It was a wide range of questions that Pankaj Mishra, author, critic, columnist, tackled on Rediff Chat. In answering fellow readers, he admitted it was hard to keep up with all the different kinds of writing being done in the world today.


Mr Pankaj Mishra (Sat Feb 5 19100 6:27 IST)
Hello everyone, a traffic jam delayed my reaching here on time. Sorry about that!

biblio (Sat Feb 5 19100 6:27 IST)
Mr Mishra, it seems to me that D.H Lawrence has been an overwhelming influence on you. Also, have you read any of Raymond Williams work? When Williams went to Cambridge, he felt really out of place among the rugger-bugger types. He has a beautiful description of the same. It matches anything in your book. Has that been an influence??
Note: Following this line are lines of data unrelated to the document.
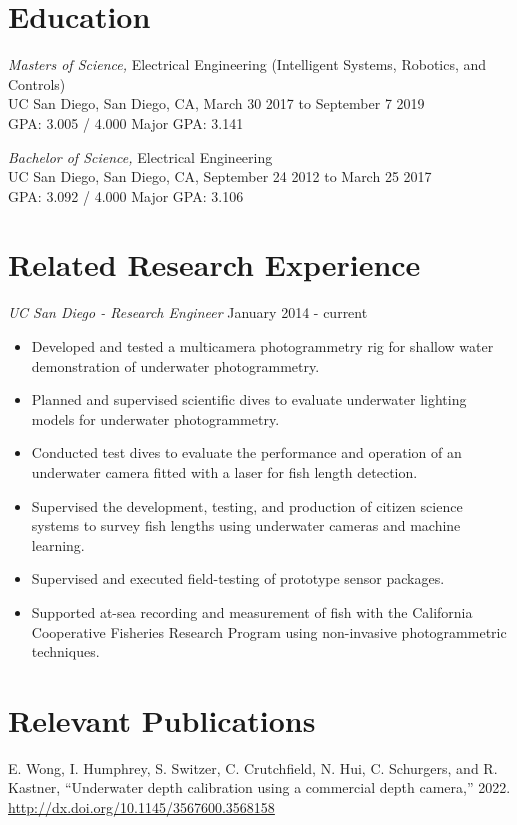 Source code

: \documentclass[line,margin]{res}
\begin{document}
\address{9500 Gilman Dr MC0404, La Jolla, CA 92093}
\address{nthui@ucsd.edu, 858.534.9306}
\begin{resume}
    \section{Education}
	{\sl Masters of Science,} Electrical Engineering (Intelligent Systems, Robotics, and Controls)\\
	UC San Diego, San Diego, CA, March 30 2017 to September 7 2019\\
	GPA: 3.005 / 4.000
	Major GPA: 3.141

    
	{\sl Bachelor of Science,} Electrical Engineering \\
	UC San Diego, San Diego, CA, September 24 2012 to March 25 2017\\
	GPA: 3.092 / 4.000
	Major GPA: 3.106

    \section{Related Research Experience}
    {\sl UC San Diego - Research Engineer} \hfill January 2014 - current
    \begin{itemize}
		\item Developed and tested a multicamera photogrammetry rig for shallow water demonstration of underwater photogrammetry.
        \item Planned and supervised scientific dives to evaluate underwater lighting models for underwater photogrammetry.
        \item Conducted test dives to evaluate the performance and operation of an underwater camera fitted with a laser for fish length detection.
        \item Supervised the development, testing, and production of citizen science systems to survey fish lengths using underwater cameras and machine learning.
        \item Supervised and executed field-testing of prototype sensor packages.
        \item Supported at-sea recording and measurement of fish with the California Cooperative Fisheries Research Program using non-invasive photogrammetric techniques.
    \end{itemize}

    \section{Relevant Publications}
    E. Wong, I. Humphrey, S. Switzer, C. Crutchfield, N. Hui, C. Schurgers, and R. Kastner, “Underwater depth calibration using a commercial depth camera,” 2022. \url{http://dx.doi.org/10.1145/3567600.3568158}


\end{resume}
\end{document}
Mr Pankaj Mishra (Sat Feb 5 19100 6:30 IST)
Dear Biblio. Actually DH Lawrence hasn't been an influence at all. I did read and admire Raymond Williams, but only his literary essays, not his fiction or memoir.


biblio (Sat Feb 5 19100 6:29 IST)
Mr. Mishra - I've asked you a question I am dying to hear the answer to - what do you think of Amitav Ghosh


Mr Pankaj Mishra (Sat Feb 5 19100 6:31 IST)
Dear Biblio, Amitav Ghosh is a very fine writer. My particular favourite is The Shadow Lines.


Vikram Chandra (Sat Feb 5 19100 6:31 IST)
I must say I admire the fact that you subsisted on only review writing. Did you know that one day you would write a novel that would pay you such a huge advance?


Mr Pankaj Mishra (Sat Feb 5 19100 6:32 IST)
Dear Mr Chandra, I certainly never thought when I was writing those reviews that I would one day write a publishable book. One didn't think of advances in those days, Getting published was a huge achievement in itself.


Radhika (Sat Feb 5 19100 6:27 IST)
mr mishra, why do hate all the new indian english writers so much? latest we heard you had a panga with vikram chandra


Mr Pankaj Mishra (Sat Feb 5 19100 6:35 IST)
Dear Radhika, I am not sure if you could call a disagreement a 'panga'. I admired Mr Chandra's polemic and agree with many things in it, but there are certain things I disagree with, and said as much.


biblio (Sat Feb 5 19100 6:33 IST)
Isn't it ironic that as a one-time critic and reviewer yourself, you now dismiss critics who pan your work, turning instead to reader categories such as "university students", who you say in an interview in an Indian newspaper, have told you that they could identify with the novel. Does that negate the worth of your work as a reviewer? Also, does mere identification make for great writing?


Mr Pankaj Mishra (Sat Feb 5 19100 6:40 IST)
Dear Biblio, I think you have to define the word 'critics' very strictly. Not anyone who gets to writes for newspapers can call himself a critic. It takes long years of reading and reflection and writing before you can call yourself a critic. Reading to a large extent is an act of identification.


Spinoza (Sat Feb 5 19100 6:37 IST)
Do you believe the Indian novel in English has to evolve its own form or is form itself a european concept?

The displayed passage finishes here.